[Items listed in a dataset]
* * * *
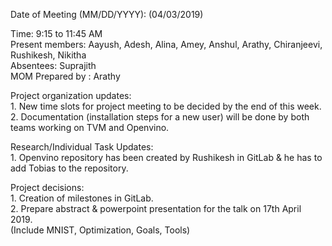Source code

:   Date of Meeting (MM/DD/YYYY):  (04/03/2019)<br/>
  
  Time: 9:15 to 11:45 AM <br/>
  Present members: Aayush, Adesh, Alina, Amey, Anshul, Arathy, Chiranjeevi, Rushikesh, Nikitha <br/>
  Absentees: Suprajith <br/>
  MOM Prepared by : Arathy
  
  Project organization updates:<br/> 1. New time slots for project meeting to be decided by the end of this week.<br/>2. Documentation (installation steps for a new user) will be done by both teams working on TVM and Openvino. <br/>
  
  
  Research/Individual Task Updates: <br/>1. Openvino repository has been created by Rushikesh in GitLab & he has to add Tobias to the repository.
  
  
Project decisions: <br/>1. Creation of milestones in GitLab.<br/>2. Prepare abstract & powerpoint presentation for the talk on 17th April 2019.
<br/>
(Include MNIST, Optimization, Goals, Tools)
* * * *
Apart from the pictures, repeat every entry exactly.

## [RESPONSE TO THE TASK]
Source code

:   Date of Meeting (MM/DD/YYYY):  (04/03/2019)<br/>
  
  Time: 9:15 to 11:45 AM <br/>
  Present members: Aayush, Adesh, Alina, Amey, Anshul, Arathy, Chiranjeevi, Rushikesh, Nikitha <br/>
  Absentees: Suprajith <br/>
  MOM Prepared by : Arathy
  
  Project organization updates:<br/> 1. New time slots for project meeting to be decided by the end of this week.<br/>2. Documentation (installation steps for a new user) will be done by both teams working on TVM and Openvino. <br/>
  
  
  Research/Individual Task Updates: <br/>1. Openvino repository has been created by Rushikesh in GitLab & he has to add Tobias to the repository.
  
  
Project decisions: <br/>1. Creation of milestones in GitLab.<br/>2. Prepare abstract & powerpoint presentation for the talk on 17th April 2019.
<br/>
(Include MNIST, Optimization, Goals, Tools)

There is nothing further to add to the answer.